Ora è il turno del settore finanziario. L’ONG sta citando in giudizio ING Bank nei Paesi Bassi per aver finanziato aziende con piani climatici inadeguati. Secondo Friends of the Earth, in base allo stesso obbligo di diligenza, ING deve garantire che la sua politica climatica sia conforme all’obiettivo di 1,5° C dell’Accordo di Parigi, riducendo le sue emissioni assolute di CO2e almeno del 43% nel 2030 rispetto ai livelli del 2019.
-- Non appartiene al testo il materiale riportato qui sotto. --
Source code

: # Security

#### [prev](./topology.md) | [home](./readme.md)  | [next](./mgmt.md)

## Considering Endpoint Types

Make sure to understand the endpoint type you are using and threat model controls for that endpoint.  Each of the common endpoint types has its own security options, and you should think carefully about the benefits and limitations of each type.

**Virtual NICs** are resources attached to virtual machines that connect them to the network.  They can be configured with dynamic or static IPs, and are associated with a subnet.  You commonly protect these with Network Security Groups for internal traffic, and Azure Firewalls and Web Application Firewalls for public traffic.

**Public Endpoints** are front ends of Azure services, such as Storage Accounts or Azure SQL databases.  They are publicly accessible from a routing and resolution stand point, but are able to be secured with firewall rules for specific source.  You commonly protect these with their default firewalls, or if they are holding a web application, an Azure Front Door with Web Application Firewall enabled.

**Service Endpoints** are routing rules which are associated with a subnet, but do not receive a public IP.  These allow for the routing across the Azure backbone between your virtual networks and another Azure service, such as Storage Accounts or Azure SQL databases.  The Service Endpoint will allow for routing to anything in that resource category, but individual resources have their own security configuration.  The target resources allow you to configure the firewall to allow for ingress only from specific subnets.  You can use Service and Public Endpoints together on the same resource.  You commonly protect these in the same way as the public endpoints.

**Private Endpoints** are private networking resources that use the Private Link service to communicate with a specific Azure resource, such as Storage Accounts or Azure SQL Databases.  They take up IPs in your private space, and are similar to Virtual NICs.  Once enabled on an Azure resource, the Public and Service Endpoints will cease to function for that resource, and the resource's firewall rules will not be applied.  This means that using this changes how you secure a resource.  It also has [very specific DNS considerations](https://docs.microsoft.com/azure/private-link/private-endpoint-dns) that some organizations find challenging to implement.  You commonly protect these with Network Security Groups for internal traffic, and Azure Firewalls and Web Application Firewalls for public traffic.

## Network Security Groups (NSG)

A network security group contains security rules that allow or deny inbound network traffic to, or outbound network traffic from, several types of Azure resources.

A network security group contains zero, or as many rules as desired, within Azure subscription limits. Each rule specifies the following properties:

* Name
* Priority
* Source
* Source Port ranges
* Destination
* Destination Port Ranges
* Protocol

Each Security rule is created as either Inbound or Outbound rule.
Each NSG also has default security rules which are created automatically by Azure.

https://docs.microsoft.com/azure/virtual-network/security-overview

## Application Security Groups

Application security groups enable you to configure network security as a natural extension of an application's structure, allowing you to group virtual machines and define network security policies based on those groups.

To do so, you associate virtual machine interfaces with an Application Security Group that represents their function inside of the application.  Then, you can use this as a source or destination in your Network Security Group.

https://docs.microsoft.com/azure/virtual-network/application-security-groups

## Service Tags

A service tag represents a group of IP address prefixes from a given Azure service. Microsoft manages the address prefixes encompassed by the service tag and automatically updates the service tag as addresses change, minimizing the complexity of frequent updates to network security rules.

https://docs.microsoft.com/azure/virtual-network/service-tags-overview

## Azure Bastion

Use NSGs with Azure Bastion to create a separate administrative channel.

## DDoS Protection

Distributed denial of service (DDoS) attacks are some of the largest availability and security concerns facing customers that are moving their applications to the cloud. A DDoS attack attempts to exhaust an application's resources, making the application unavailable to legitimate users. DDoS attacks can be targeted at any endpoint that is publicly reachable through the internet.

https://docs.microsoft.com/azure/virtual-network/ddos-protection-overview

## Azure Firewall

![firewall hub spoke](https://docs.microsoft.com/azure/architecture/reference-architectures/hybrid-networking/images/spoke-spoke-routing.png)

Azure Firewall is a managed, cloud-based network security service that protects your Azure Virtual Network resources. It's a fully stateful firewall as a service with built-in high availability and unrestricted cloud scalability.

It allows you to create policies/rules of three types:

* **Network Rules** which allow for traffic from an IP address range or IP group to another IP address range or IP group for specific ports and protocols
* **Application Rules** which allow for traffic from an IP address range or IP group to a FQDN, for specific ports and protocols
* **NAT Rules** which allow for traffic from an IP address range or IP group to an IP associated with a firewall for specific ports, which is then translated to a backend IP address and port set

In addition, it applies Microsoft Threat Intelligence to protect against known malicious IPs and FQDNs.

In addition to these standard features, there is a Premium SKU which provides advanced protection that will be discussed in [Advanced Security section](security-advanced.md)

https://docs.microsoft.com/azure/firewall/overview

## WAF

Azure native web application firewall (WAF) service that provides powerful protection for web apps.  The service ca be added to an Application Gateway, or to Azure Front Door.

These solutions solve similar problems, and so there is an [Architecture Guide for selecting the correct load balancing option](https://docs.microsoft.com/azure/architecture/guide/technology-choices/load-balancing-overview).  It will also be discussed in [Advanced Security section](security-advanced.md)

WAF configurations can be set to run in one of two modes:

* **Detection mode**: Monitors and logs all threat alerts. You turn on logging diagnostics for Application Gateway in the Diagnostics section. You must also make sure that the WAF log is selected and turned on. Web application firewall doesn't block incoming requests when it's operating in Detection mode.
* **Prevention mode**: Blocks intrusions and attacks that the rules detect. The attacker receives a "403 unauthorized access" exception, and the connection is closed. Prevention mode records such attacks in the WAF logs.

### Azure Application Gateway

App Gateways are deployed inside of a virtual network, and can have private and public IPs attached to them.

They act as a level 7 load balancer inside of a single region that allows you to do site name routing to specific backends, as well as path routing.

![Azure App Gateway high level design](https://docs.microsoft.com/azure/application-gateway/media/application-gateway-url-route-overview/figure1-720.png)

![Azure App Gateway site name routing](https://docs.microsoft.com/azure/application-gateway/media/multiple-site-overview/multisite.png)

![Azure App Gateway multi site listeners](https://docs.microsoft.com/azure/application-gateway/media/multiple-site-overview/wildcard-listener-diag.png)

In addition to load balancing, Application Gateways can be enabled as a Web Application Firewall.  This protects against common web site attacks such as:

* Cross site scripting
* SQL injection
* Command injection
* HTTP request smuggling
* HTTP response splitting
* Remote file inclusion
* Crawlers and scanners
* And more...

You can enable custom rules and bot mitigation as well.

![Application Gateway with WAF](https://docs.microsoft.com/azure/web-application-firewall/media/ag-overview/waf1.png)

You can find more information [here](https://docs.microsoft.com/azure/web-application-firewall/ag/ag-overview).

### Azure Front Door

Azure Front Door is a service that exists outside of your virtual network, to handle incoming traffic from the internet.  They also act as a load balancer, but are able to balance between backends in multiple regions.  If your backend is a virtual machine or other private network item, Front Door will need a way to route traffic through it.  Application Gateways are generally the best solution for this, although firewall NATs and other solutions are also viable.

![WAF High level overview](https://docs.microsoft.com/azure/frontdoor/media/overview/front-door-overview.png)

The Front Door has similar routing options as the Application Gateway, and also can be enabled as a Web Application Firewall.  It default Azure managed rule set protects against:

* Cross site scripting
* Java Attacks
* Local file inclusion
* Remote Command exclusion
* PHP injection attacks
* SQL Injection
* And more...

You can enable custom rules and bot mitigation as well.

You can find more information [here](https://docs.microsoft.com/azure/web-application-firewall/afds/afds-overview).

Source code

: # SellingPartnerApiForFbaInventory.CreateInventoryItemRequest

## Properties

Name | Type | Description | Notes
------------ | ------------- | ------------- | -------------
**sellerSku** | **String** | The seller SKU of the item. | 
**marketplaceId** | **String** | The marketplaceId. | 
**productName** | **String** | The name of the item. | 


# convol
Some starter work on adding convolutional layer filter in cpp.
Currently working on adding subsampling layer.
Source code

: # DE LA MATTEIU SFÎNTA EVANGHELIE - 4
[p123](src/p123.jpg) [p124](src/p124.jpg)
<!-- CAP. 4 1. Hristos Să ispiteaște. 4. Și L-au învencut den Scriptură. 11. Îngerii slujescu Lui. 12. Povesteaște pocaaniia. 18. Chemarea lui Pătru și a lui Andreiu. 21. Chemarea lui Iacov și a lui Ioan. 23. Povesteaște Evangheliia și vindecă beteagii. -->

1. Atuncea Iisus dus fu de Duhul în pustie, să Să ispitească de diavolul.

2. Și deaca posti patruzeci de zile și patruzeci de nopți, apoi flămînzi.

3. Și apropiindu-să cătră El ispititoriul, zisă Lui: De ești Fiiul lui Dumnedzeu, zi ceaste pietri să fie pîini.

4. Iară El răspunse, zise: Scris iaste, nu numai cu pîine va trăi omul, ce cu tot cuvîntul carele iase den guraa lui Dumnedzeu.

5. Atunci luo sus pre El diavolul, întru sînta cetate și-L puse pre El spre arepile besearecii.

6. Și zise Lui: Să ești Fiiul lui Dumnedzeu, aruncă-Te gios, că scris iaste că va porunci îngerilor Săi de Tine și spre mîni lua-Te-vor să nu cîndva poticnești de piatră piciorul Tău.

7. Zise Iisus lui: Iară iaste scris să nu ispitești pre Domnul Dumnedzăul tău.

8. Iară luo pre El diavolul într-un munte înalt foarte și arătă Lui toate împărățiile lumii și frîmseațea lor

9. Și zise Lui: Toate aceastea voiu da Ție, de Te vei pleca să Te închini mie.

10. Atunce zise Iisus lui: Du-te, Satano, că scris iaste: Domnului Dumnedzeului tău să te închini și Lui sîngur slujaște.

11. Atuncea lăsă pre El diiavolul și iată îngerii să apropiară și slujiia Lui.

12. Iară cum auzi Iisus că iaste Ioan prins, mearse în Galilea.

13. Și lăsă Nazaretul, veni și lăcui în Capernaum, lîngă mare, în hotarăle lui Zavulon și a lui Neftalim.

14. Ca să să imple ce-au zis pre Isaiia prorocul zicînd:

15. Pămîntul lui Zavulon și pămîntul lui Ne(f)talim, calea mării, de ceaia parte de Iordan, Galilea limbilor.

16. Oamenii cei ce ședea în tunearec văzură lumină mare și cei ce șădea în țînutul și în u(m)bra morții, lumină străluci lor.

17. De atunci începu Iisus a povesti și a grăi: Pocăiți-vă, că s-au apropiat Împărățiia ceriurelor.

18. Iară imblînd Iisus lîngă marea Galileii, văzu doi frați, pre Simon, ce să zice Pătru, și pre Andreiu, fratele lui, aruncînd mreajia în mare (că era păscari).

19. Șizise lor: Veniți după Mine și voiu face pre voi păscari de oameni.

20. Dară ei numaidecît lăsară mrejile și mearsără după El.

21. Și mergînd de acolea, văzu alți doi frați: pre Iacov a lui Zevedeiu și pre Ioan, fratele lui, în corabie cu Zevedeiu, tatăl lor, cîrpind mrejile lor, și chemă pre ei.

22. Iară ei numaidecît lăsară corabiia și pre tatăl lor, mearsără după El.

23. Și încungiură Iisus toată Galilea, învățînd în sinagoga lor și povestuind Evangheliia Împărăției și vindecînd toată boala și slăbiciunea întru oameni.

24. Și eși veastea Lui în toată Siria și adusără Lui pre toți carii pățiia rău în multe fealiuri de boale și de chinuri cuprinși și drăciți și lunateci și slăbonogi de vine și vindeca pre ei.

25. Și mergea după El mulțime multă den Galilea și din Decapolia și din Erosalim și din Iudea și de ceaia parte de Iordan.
Inoltre, ING non può limitarsi a garantire che tutti i grandi clienti corporate elaborino un buon piano climatico, bensì deve anche cessare di sostenere finanziariamente i grandi clienti corporate che non vi provvedono entro un anno. Il tema riguarda in particolare i clienti che continuano a ricorrere in misura crescente ai combustibili fossili o che non dispongono di un solido piano di eliminazione graduale.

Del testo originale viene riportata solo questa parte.